[Task goal] Range to reproduce from the entries below: the line with "### License", the line with "- Raspberry Pi", and every line in between. Give them exactly and give nothing else.

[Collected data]
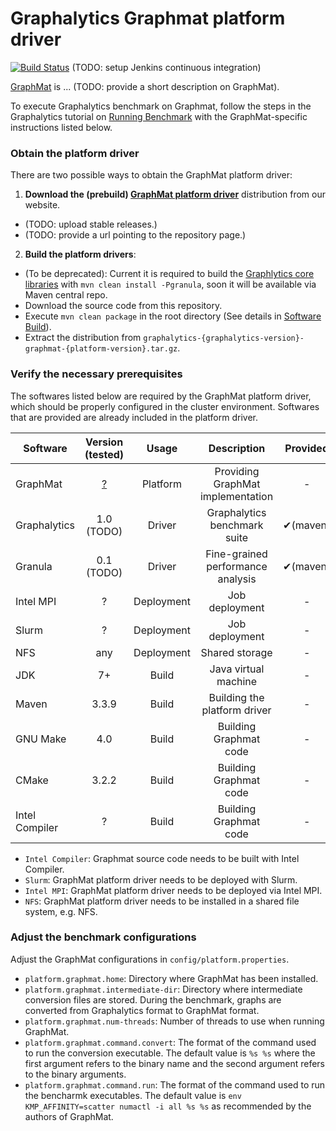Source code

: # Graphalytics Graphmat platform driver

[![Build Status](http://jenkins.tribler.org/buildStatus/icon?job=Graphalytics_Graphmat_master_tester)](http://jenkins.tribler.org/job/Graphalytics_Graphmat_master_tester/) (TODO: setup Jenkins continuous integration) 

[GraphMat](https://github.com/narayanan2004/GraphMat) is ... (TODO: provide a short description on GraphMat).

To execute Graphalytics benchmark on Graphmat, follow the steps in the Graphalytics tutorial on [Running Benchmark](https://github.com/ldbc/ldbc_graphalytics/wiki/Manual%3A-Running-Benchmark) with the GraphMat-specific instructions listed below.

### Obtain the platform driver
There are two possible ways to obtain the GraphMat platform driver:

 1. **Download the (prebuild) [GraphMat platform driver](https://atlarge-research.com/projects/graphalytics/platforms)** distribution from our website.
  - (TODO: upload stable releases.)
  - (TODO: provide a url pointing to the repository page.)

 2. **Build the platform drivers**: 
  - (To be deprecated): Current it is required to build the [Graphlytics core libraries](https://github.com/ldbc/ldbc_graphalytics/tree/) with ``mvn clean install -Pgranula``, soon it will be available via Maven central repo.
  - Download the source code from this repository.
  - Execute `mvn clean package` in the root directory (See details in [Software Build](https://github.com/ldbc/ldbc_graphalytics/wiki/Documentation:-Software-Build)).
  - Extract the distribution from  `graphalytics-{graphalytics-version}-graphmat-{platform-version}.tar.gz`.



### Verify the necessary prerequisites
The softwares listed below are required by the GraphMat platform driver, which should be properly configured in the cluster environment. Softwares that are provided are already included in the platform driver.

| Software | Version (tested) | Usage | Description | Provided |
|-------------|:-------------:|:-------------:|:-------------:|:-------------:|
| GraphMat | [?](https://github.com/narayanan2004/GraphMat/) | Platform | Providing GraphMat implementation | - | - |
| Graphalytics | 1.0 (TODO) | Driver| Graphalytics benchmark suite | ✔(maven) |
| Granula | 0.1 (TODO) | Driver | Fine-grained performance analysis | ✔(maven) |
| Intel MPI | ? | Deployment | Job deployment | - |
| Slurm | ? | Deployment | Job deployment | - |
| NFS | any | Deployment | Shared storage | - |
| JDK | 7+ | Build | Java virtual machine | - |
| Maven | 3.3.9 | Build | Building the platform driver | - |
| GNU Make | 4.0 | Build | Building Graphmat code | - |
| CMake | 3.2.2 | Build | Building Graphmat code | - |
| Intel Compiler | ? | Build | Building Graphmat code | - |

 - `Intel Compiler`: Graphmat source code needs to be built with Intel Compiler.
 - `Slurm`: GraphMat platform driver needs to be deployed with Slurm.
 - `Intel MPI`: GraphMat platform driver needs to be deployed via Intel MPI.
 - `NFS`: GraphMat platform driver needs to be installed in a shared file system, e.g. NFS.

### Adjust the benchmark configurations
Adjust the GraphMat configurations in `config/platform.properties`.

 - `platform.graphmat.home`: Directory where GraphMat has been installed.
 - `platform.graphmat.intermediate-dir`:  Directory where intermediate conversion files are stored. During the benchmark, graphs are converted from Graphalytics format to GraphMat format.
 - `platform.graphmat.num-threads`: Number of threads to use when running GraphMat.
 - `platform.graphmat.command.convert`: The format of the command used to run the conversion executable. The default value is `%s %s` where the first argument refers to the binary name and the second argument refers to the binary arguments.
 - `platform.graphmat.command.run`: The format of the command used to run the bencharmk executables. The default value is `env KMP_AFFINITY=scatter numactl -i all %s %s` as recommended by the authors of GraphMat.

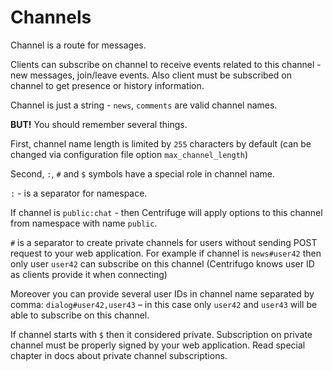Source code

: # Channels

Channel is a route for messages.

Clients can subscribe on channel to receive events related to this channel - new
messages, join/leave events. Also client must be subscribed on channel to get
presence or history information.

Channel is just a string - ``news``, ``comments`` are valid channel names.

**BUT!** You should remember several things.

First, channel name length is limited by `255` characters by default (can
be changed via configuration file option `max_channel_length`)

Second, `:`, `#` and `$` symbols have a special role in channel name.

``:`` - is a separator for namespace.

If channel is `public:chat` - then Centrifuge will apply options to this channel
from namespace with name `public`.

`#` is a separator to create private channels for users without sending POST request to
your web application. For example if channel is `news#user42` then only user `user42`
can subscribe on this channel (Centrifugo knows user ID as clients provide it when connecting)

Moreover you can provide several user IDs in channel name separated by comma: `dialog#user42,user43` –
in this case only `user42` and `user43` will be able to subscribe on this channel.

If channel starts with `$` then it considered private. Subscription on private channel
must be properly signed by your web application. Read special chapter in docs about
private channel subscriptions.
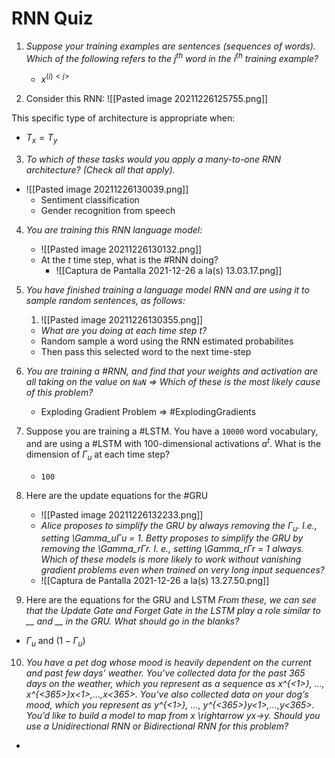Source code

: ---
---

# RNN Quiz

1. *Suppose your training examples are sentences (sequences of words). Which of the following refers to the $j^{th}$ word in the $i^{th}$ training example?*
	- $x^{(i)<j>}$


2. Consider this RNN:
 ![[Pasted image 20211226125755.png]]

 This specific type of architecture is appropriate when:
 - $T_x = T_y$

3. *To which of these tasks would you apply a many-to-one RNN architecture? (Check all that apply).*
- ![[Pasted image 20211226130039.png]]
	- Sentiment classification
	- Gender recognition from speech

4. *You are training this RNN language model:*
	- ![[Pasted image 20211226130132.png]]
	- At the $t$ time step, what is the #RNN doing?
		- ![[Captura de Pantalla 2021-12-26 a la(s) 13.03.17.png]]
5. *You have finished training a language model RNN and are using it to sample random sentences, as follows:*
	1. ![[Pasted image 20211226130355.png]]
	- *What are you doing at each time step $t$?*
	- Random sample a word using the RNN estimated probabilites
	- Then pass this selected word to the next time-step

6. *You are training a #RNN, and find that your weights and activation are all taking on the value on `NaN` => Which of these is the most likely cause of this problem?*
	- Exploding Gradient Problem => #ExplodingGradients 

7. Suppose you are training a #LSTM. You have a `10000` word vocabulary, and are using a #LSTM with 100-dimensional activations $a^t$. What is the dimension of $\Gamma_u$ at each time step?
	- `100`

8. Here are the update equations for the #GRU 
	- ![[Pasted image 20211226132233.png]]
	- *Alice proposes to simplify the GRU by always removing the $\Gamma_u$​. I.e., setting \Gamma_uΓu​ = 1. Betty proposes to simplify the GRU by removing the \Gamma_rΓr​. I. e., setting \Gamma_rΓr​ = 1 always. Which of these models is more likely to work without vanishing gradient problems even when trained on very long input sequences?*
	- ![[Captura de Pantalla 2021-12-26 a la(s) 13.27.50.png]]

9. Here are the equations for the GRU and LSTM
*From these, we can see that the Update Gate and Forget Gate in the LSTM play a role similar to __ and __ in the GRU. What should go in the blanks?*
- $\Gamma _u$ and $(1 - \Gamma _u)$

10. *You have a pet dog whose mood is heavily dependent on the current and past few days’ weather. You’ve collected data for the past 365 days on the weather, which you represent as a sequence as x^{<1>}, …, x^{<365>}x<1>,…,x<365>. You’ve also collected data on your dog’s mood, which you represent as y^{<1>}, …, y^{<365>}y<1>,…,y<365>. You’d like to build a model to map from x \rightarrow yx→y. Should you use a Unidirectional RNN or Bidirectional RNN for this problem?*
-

==

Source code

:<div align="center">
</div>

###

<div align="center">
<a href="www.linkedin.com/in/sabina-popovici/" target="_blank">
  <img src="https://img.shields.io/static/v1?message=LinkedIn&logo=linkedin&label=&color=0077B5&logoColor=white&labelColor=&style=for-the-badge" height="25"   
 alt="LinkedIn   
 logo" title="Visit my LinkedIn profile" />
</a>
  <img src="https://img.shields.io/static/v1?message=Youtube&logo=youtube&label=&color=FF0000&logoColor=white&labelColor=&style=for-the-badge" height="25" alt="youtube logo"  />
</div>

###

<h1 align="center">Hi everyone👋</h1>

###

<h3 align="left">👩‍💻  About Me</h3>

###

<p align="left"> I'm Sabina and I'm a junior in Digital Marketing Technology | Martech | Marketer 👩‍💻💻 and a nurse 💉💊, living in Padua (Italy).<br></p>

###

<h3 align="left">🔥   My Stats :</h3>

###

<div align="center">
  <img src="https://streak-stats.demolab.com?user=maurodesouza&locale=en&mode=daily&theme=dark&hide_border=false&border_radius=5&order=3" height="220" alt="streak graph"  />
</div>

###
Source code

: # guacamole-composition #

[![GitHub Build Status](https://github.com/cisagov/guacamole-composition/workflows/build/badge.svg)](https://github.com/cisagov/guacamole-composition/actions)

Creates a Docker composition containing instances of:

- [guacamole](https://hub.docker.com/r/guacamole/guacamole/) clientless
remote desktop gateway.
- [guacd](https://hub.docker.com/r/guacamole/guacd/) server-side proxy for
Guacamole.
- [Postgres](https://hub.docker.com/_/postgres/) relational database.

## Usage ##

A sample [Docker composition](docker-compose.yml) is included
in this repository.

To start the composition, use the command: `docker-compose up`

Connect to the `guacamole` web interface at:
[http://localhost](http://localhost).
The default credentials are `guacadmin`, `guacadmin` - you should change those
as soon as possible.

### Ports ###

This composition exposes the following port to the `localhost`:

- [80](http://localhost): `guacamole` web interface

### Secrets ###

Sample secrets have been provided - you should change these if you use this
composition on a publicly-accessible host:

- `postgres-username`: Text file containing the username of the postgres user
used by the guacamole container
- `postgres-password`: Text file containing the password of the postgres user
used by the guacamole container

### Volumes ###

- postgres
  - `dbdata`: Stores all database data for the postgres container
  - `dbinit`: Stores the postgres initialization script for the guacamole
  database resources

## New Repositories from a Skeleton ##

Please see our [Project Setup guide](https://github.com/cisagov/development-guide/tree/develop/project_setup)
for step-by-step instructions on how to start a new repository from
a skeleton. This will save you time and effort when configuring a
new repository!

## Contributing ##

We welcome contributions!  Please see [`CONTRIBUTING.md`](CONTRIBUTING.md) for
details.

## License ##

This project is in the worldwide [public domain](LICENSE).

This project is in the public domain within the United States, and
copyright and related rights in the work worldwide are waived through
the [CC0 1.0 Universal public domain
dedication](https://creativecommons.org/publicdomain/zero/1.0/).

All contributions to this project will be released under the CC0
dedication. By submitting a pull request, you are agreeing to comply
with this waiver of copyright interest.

==

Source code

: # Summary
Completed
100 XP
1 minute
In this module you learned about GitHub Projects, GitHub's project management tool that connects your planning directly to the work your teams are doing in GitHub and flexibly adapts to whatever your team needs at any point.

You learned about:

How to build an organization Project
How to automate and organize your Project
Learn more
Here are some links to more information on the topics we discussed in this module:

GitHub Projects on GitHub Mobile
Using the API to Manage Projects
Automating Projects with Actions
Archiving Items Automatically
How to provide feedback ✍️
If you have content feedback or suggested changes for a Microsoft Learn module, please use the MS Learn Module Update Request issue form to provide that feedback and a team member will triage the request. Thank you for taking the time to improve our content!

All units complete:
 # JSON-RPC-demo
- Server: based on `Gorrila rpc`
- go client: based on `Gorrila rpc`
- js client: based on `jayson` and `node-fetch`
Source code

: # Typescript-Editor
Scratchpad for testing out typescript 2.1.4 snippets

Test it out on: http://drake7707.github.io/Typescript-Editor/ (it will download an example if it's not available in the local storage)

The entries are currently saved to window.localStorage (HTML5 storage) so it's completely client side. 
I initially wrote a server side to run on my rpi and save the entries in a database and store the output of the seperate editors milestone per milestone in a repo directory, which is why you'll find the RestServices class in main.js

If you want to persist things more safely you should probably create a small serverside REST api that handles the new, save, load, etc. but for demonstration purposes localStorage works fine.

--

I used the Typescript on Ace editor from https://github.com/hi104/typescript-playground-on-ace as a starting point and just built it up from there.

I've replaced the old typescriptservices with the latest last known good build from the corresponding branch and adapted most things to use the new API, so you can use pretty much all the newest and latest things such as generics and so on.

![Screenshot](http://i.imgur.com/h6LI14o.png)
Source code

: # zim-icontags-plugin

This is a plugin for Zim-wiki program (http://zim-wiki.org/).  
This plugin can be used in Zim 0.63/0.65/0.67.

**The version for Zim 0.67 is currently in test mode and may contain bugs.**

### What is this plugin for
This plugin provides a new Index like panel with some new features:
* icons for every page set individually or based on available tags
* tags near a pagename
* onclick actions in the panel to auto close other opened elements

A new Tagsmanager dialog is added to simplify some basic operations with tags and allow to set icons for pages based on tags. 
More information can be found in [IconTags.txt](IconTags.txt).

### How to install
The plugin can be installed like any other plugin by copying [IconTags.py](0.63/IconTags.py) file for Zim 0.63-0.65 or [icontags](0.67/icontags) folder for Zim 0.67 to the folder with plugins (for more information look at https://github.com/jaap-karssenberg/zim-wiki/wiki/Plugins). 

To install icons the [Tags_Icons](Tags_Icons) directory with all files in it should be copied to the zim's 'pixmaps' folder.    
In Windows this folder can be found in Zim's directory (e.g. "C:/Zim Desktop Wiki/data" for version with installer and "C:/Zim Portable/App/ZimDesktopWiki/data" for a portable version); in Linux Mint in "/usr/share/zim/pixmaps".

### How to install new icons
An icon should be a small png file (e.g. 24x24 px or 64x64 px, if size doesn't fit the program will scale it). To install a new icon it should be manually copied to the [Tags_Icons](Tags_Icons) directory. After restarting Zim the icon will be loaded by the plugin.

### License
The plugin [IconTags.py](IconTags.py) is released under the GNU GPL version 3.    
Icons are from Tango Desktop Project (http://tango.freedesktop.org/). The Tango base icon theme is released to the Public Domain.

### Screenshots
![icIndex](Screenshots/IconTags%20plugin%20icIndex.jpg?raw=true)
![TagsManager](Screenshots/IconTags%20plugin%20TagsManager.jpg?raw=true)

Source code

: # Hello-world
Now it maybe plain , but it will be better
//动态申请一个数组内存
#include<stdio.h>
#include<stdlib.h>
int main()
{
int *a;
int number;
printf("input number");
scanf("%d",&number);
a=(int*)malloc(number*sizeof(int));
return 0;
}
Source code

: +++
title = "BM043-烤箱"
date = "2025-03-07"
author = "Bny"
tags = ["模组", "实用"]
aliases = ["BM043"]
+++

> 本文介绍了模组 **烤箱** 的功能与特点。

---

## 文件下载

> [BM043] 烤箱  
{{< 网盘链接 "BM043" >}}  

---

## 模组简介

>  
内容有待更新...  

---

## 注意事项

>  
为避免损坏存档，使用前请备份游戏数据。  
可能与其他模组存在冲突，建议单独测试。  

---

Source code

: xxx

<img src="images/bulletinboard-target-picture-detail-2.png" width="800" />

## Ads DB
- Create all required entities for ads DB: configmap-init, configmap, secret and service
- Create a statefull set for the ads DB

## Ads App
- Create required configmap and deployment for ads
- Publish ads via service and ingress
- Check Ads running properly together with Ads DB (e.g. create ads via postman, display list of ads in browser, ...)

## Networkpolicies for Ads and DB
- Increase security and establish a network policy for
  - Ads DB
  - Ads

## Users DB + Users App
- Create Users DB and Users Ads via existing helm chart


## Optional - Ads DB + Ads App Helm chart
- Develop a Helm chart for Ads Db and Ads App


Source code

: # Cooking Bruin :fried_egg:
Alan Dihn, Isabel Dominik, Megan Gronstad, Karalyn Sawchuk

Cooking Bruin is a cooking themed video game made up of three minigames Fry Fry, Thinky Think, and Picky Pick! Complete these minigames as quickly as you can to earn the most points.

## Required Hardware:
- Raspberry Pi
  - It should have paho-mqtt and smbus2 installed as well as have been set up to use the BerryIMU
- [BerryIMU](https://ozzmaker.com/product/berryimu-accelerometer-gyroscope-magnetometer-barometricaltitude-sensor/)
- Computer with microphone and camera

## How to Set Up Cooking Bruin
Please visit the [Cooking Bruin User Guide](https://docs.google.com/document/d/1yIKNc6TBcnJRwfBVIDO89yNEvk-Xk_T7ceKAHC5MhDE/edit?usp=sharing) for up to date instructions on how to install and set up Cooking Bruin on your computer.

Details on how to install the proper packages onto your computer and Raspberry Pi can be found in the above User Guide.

[Task result]
### License
The plugin [IconTags.py](IconTags.py) is released under the GNU GPL version 3.    
Icons are from Tango Desktop Project (http://tango.freedesktop.org/). The Tango base icon theme is released to the Public Domain.

### Screenshots
![icIndex](Screenshots/IconTags%20plugin%20icIndex.jpg?raw=true)
![TagsManager](Screenshots/IconTags%20plugin%20TagsManager.jpg?raw=true)

Source code

: # Hello-world
Now it maybe plain , but it will be better
//动态申请一个数组内存
#include<stdio.h>
#include<stdlib.h>
int main()
{
int *a;
int number;
printf("input number");
scanf("%d",&number);
a=(int*)malloc(number*sizeof(int));
return 0;
}
Source code

: +++
title = "BM043-烤箱"
date = "2025-03-07"
author = "Bny"
tags = ["模组", "实用"]
aliases = ["BM043"]
+++

> 本文介绍了模组 **烤箱** 的功能与特点。

---

## 文件下载

> [BM043] 烤箱  
{{< 网盘链接 "BM043" >}}  

---

## 模组简介

>  
内容有待更新...  

---

## 注意事项

>  
为避免损坏存档，使用前请备份游戏数据。  
可能与其他模组存在冲突，建议单独测试。  

---

Source code

: xxx

<img src="images/bulletinboard-target-picture-detail-2.png" width="800" />

## Ads DB
- Create all required entities for ads DB: configmap-init, configmap, secret and service
- Create a statefull set for the ads DB

## Ads App
- Create required configmap and deployment for ads
- Publish ads via service and ingress
- Check Ads running properly together with Ads DB (e.g. create ads via postman, display list of ads in browser, ...)

## Networkpolicies for Ads and DB
- Increase security and establish a network policy for
  - Ads DB
  - Ads

## Users DB + Users App
- Create Users DB and Users Ads via existing helm chart


## Optional - Ads DB + Ads App Helm chart
- Develop a Helm chart for Ads Db and Ads App


Source code

: # Cooking Bruin :fried_egg:
Alan Dihn, Isabel Dominik, Megan Gronstad, Karalyn Sawchuk

Cooking Bruin is a cooking themed video game made up of three minigames Fry Fry, Thinky Think, and Picky Pick! Complete these minigames as quickly as you can to earn the most points.

## Required Hardware:
- Raspberry Pi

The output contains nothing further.